Start of EXTRACTED ENTRIES
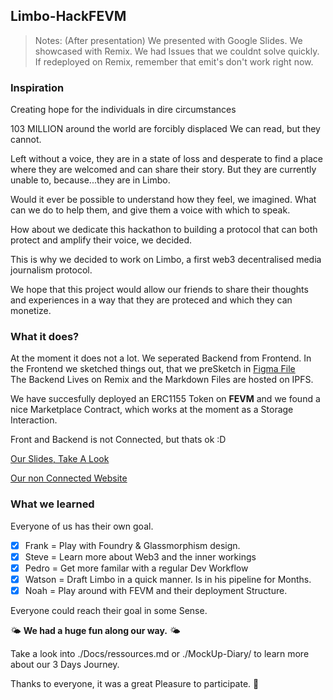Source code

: ﻿## Limbo-HackFEVM

> Notes: (After presentation)
> We presented with Google Slides. We showcased with Remix. We had Issues that we couldnt solve quickly. 
> If redeployed on Remix, remember that emit's don't work right now. 

### Inspiration

Creating hope for the individuals in dire circumstances

103 MILLION around the world are forcibly displaced
We can read, but they cannot.

Left without a voice, they are in a state of loss and desperate to find a place where they are welcomed and can share their story. But they are currently unable to, because...they are in Limbo.

Would it ever be possible to understand how they feel, we imagined. What can we do to help them,
and give them a voice with which to speak.

How about we dedicate this hackathon to building a protocol that can both protect and amplify their voice, we decided.

This is why we decided to work on Limbo, a first web3 decentralised media journalism protocol.

We hope that this project would allow our friends to share their thoughts and experiences in a way that they are proteced and which they can monetize. 

### What it does?

At the moment it does not a lot.
We seperated Backend from Frontend.
In the Frontend we sketched things out, that we preSketch in [Figma File](https://www.figma.com/file/QrZVocHLWPcRigUymCbNOB/Limbo?node-id=15%3A2&t=DZ2V5mLH5kjON0L4-0)\
The Backend Lives on Remix and the Markdown Files are hosted on IPFS.

We have succesfully deployed an ERC1155 Token on **FEVM** and we found a nice Marketplace Contract, which works at the moment as a Storage Interaction. 

Front and Backend is not Connected, but thats ok :D

[Our Slides, Take A Look](https://docs.google.com/presentation/d/1VmBlN5aOsRynnAg_DdapafWwxlfNHnEjnVId20Q2vgQ/edit#slide=id.g192d6bdf67b_0_525)

[Our non Connected Website](https://limbo-hack-fevm-application.vercel.app/index.html)

### What we learned

Everyone of us has their own goal. 

- [x]  Frank = Play with Foundry & Glassmorphism design. 
- [x]  Steve = Learn more about Web3 and the inner workings
- [x]  Pedro = Get more familar with a regular Dev Workflow
- [x]  Watson = Draft Limbo in a quick manner. Is in his pipeline for Months.
- [x]  Noah = Play around with FEVM and their deployment Structure.

Everyone could reach their goal in some Sense. 

🌤️ **We had a huge fun along our way.** 🌤️

Take a look into ./Docs/ressources.md or ./MockUp-Diary/ to learn more about our 3 Days Journey.

Thanks to everyone, it was a great Pleasure to participate. 🥳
End of EXTRACTED ENTRIES
* _EXERCISE OBJECTIVE_: Please, from the entries above, set down exactly the lines from the one containing "We hope that" through the one containing "their deployment Structure.", and only those.

* _ANSWER SPACE_:
We hope that this project would allow our friends to share their thoughts and experiences in a way that they are proteced and which they can monetize. 

### What it does?

At the moment it does not a lot.
We seperated Backend from Frontend.
In the Frontend we sketched things out, that we preSketch in [Figma File](https://www.figma.com/file/QrZVocHLWPcRigUymCbNOB/Limbo?node-id=15%3A2&t=DZ2V5mLH5kjON0L4-0)\
The Backend Lives on Remix and the Markdown Files are hosted on IPFS.

We have succesfully deployed an ERC1155 Token on **FEVM** and we found a nice Marketplace Contract, which works at the moment as a Storage Interaction. 

Front and Backend is not Connected, but thats ok :D

[Our Slides, Take A Look](https://docs.google.com/presentation/d/1VmBlN5aOsRynnAg_DdapafWwxlfNHnEjnVId20Q2vgQ/edit#slide=id.g192d6bdf67b_0_525)

[Our non Connected Website](https://limbo-hack-fevm-application.vercel.app/index.html)

### What we learned

Everyone of us has their own goal. 

- [x]  Frank = Play with Foundry & Glassmorphism design. 
- [x]  Steve = Learn more about Web3 and the inner workings
- [x]  Pedro = Get more familar with a regular Dev Workflow
- [x]  Watson = Draft Limbo in a quick manner. Is in his pipeline for Months.
- [x]  Noah = Play around with FEVM and their deployment Structure.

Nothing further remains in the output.